→ **Problem details**
Could you restate every entry word for word, minus the pictures?

→ **Data to examine**
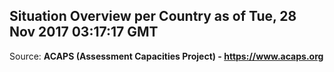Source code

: ## Situation Overview per Country as of Tue, 28 Nov 2017 03:17:17 GMT

Source: **ACAPS (Assessment Capacities Project) - https://www.acaps.org**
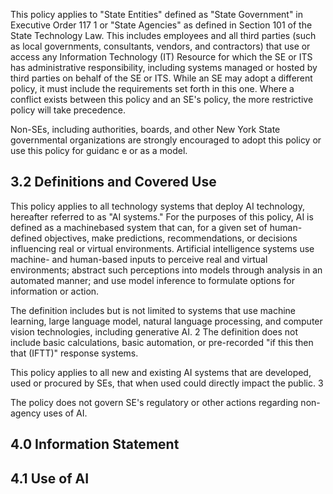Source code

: This policy applies to "State Entities" defined as "State Government" in Executive Order 117 1 or "State Agencies" as defined in Section 101 of the State Technology Law. This includes employees and all third parties (such as local governments, consultants, vendors, and contractors) that use or access any Information Technology (IT) Resource for which the SE or ITS has administrative responsibility, including systems managed or hosted by third parties on behalf of the SE or ITS. While an SE may adopt a different policy, it must include the requirements set forth in this one. Where a conflict exists between this policy and an SE's policy, the more restrictive policy will take precedence.

Non-SEs, including authorities, boards, and other New York State governmental organizations are strongly encouraged to adopt this policy or use this policy for guidanc e or as a model.

## **3.2 Definitions and Covered Use**

This policy applies to all technology systems that deploy AI technology, hereafter referred to as "AI systems." For the purposes of this policy, AI is defined as a machinebased system that can, for a given set of human-defined objectives, make predictions, recommendations, or decisions influencing real or virtual environments. Artificial intelligence systems use machine- and human-based inputs to perceive real and virtual environments; abstract such perceptions into models through analysis in an automated manner; and use model inference to formulate options for information or action.

The definition includes but is not limited to systems that use machine learning, large language model, natural language processing, and computer vision technologies, including generative AI. 2 The definition does not include basic calculations, basic automation, or pre-recorded "if this then that (IFTT)" response systems.

This policy applies to all new and existing AI systems that are developed, used or procured by SEs, that when used could directly impact the public. 3

The policy does not govern SE's regulatory or other actions regarding non-agency uses of AI.

## **4.0 Information Statement**

## **4.1 Use of AI**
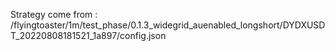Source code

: Strategy come from : /flyingtoaster/1m/test_phase/0.1.3_widegrid_auenabled_longshort/DYDXUSDT_20220808181521_1a897/config.json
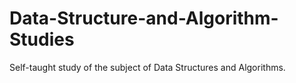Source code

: # Data-Structure-and-Algorithm-Studies
Self-taught study of the subject of Data Structures and Algorithms.
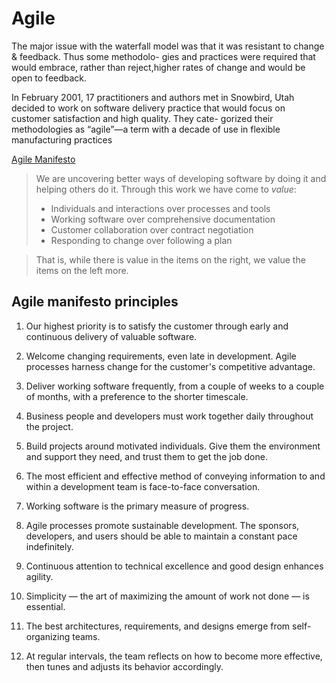 # Agile

The major issue with the waterfall model was that it was resistant to change & feedback. Thus some methodolo-
gies and practices were required that would embrace, rather than reject,higher rates of change and would be open to feedback.

In February 2001, 17 practitioners and
authors met in Snowbird, Utah decided to work on software delivery practice that would focus on customer satisfaction and high quality. They cate-
gorized their methodologies as “agile”—a term with
a decade of use in flexible manufacturing practices

[Agile Manifesto](https://agilemanifesto.org/)

> We are uncovering better ways of developing
software by doing it and helping others do it.
Through this work we have come to *value*:
> - Individuals and interactions over processes and tools
> - Working software over comprehensive documentation
> - Customer collaboration over contract negotiation
> - Responding to change over following a plan

> That is, while there is value in the items on
the right, we value the items on the left more. 

## Agile manifesto principles

1. Our highest priority is to satisfy the customer through early and continuous delivery of valuable software.

2. Welcome changing requirements, even late in development. Agile processes harness change for the customer's competitive advantage.
 
3. Deliver working software frequently, from a couple of weeks to a couple of months, with a preference to the shorter timescale.
 
4. Business people and developers must work together daily throughout the project.
 
5. Build projects around motivated individuals. Give them the environment and support they need, and trust them to get the job done.
 
6. The most efficient and effective method of conveying information to and within a development team is face-to-face conversation.

7. Working software is the primary measure of progress.

8. Agile processes promote sustainable development. The sponsors, developers, and users should be able to maintain a constant pace indefinitely.

9. Continuous attention to technical excellence and good design enhances agility.

10. Simplicity — the art of maximizing the amount of work not done — is essential.

11. The best architectures, requirements, and designs emerge from self-organizing teams.

12. At regular intervals, the team reflects on how to become more effective, then tunes and adjusts its behavior accordingly. 

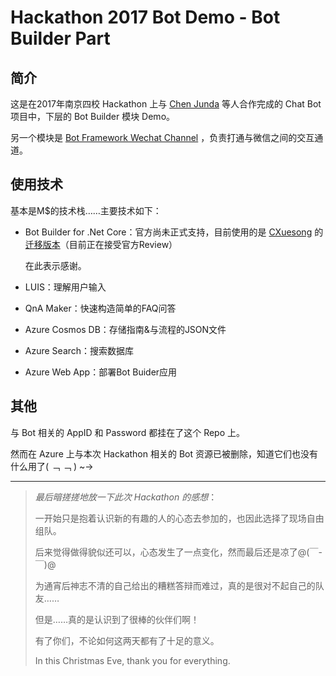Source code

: # Hackathon 2017 Bot Demo - Bot Builder Part
## 简介
这是在2017年南京四校 Hackathon 上与 [Chen Junda](https://github.com/viccrubs) 等人合作完成的 Chat Bot 项目中，下层的 Bot Builder 模块 Demo。

另一个模块是 [Bot Framework Wechat Channel](https://github.com/njumsc/BotFrameworkWeChatter) ，负责打通与微信之间的交互通道。

## 使用技术
基本是M$的技术栈……主要技术如下：
* Bot Builder for .Net Core：官方尚未正式支持，目前使用的是 [CXuesong](https://github.com/CXuesong) 的[迁移版本](https://github.com/CXuesong/BotBuilder.Standard)（目前正在接受官方Review）

  在此表示感谢。
  
* LUIS：理解用户输入
* QnA Maker：快速构造简单的FAQ问答
* Azure Cosmos DB：存储指南&与流程的JSON文件
* Azure Search：搜索数据库
* Azure Web App：部署Bot Buider应用

## 其他
与 Bot 相关的 AppID 和 Password 都挂在了这个 Repo 上。

然而在 Azure 上与本次 Hackathon 相关的 Bot 资源已被删除，知道它们也没有什么用了( ﹁ ﹁ ) ~→

---

> *最后暗搓搓地放一下此次 Hackathon 的感想*：
>
> 一开始只是抱着认识新的有趣的人的心态去参加的，也因此选择了现场自由组队。
>
> 后来觉得做得貌似还可以，心态发生了一点变化，然而最后还是凉了@(￣-￣)@
>
> 为通宵后神志不清的自己给出的糟糕答辩而难过，真的是很对不起自己的队友……
>
> 但是……真的是认识到了很棒的伙伴们啊！
>
> 有了你们，不论如何这两天都有了十足的意义。
>
> In this Christmas Eve, thank you for everything.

→ **Response area**
Source code

: ## Situation Overview per Country as of Tue, 28 Nov 2017 03:17:17 GMT

Source: **ACAPS (Assessment Capacities Project) - https://www.acaps.org**
Source code

: This policy applies to "State Entities" defined as "State Government" in Executive Order 117 1 or "State Agencies" as defined in Section 101 of the State Technology Law. This includes employees and all third parties (such as local governments, consultants, vendors, and contractors) that use or access any Information Technology (IT) Resource for which the SE or ITS has administrative responsibility, including systems managed or hosted by third parties on behalf of the SE or ITS. While an SE may adopt a different policy, it must include the requirements set forth in this one. Where a conflict exists between this policy and an SE's policy, the more restrictive policy will take precedence.

Non-SEs, including authorities, boards, and other New York State governmental organizations are strongly encouraged to adopt this policy or use this policy for guidanc e or as a model.

## **3.2 Definitions and Covered Use**

This policy applies to all technology systems that deploy AI technology, hereafter referred to as "AI systems." For the purposes of this policy, AI is defined as a machinebased system that can, for a given set of human-defined objectives, make predictions, recommendations, or decisions influencing real or virtual environments. Artificial intelligence systems use machine- and human-based inputs to perceive real and virtual environments; abstract such perceptions into models through analysis in an automated manner; and use model inference to formulate options for information or action.

The definition includes but is not limited to systems that use machine learning, large language model, natural language processing, and computer vision technologies, including generative AI. 2 The definition does not include basic calculations, basic automation, or pre-recorded "if this then that (IFTT)" response systems.

This policy applies to all new and existing AI systems that are developed, used or procured by SEs, that when used could directly impact the public. 3

The policy does not govern SE's regulatory or other actions regarding non-agency uses of AI.

## **4.0 Information Statement**

## **4.1 Use of AI**
Source code

: Strategy come from : /flyingtoaster/1m/test_phase/0.1.3_widegrid_auenabled_longshort/DYDXUSDT_20220808181521_1a897/config.json
Source code

: # Data-Structure-and-Algorithm-Studies
Self-taught study of the subject of Data Structures and Algorithms.
 # Agile

The major issue with the waterfall model was that it was resistant to change & feedback. Thus some methodolo-
gies and practices were required that would embrace, rather than reject,higher rates of change and would be open to feedback.

In February 2001, 17 practitioners and
authors met in Snowbird, Utah decided to work on software delivery practice that would focus on customer satisfaction and high quality. They cate-
gorized their methodologies as “agile”—a term with
a decade of use in flexible manufacturing practices

[Agile Manifesto](https://agilemanifesto.org/)

> We are uncovering better ways of developing
software by doing it and helping others do it.
Through this work we have come to *value*:
> - Individuals and interactions over processes and tools
> - Working software over comprehensive documentation
> - Customer collaboration over contract negotiation
> - Responding to change over following a plan

> That is, while there is value in the items on
the right, we value the items on the left more. 

## Agile manifesto principles

1. Our highest priority is to satisfy the customer through early and continuous delivery of valuable software.

2. Welcome changing requirements, even late in development. Agile processes harness change for the customer's competitive advantage.
 
3. Deliver working software frequently, from a couple of weeks to a couple of months, with a preference to the shorter timescale.
 
4. Business people and developers must work together daily throughout the project.
 
5. Build projects around motivated individuals. Give them the environment and support they need, and trust them to get the job done.
 
6. The most efficient and effective method of conveying information to and within a development team is face-to-face conversation.

7. Working software is the primary measure of progress.

8. Agile processes promote sustainable development. The sponsors, developers, and users should be able to maintain a constant pace indefinitely.

9. Continuous attention to technical excellence and good design enhances agility.

10. Simplicity — the art of maximizing the amount of work not done — is essential.

11. The best architectures, requirements, and designs emerge from self-organizing teams.

12. At regular intervals, the team reflects on how to become more effective, then tunes and adjusts its behavior accordingly. 

Source code

: # Hackathon 2017 Bot Demo - Bot Builder Part
## 简介
这是在2017年南京四校 Hackathon 上与 [Chen Junda](https://github.com/viccrubs) 等人合作完成的 Chat Bot 项目中，下层的 Bot Builder 模块 Demo。

另一个模块是 [Bot Framework Wechat Channel](https://github.com/njumsc/BotFrameworkWeChatter) ，负责打通与微信之间的交互通道。

## 使用技术
基本是M$的技术栈……主要技术如下：
* Bot Builder for .Net Core：官方尚未正式支持，目前使用的是 [CXuesong](https://github.com/CXuesong) 的[迁移版本](https://github.com/CXuesong/BotBuilder.Standard)（目前正在接受官方Review）

  在此表示感谢。
  
* LUIS：理解用户输入
* QnA Maker：快速构造简单的FAQ问答
* Azure Cosmos DB：存储指南&与流程的JSON文件
* Azure Search：搜索数据库
* Azure Web App：部署Bot Buider应用

## 其他
与 Bot 相关的 AppID 和 Password 都挂在了这个 Repo 上。

然而在 Azure 上与本次 Hackathon 相关的 Bot 资源已被删除，知道它们也没有什么用了( ﹁ ﹁ ) ~→

---

> *最后暗搓搓地放一下此次 Hackathon 的感想*：
>
> 一开始只是抱着认识新的有趣的人的心态去参加的，也因此选择了现场自由组队。
>
> 后来觉得做得貌似还可以，心态发生了一点变化，然而最后还是凉了@(￣-￣)@
>
> 为通宵后神志不清的自己给出的糟糕答辩而难过，真的是很对不起自己的队友……
>
> 但是……真的是认识到了很棒的伙伴们啊！
>
> 有了你们，不论如何这两天都有了十足的意义。
>
> In this Christmas Eve, thank you for everything.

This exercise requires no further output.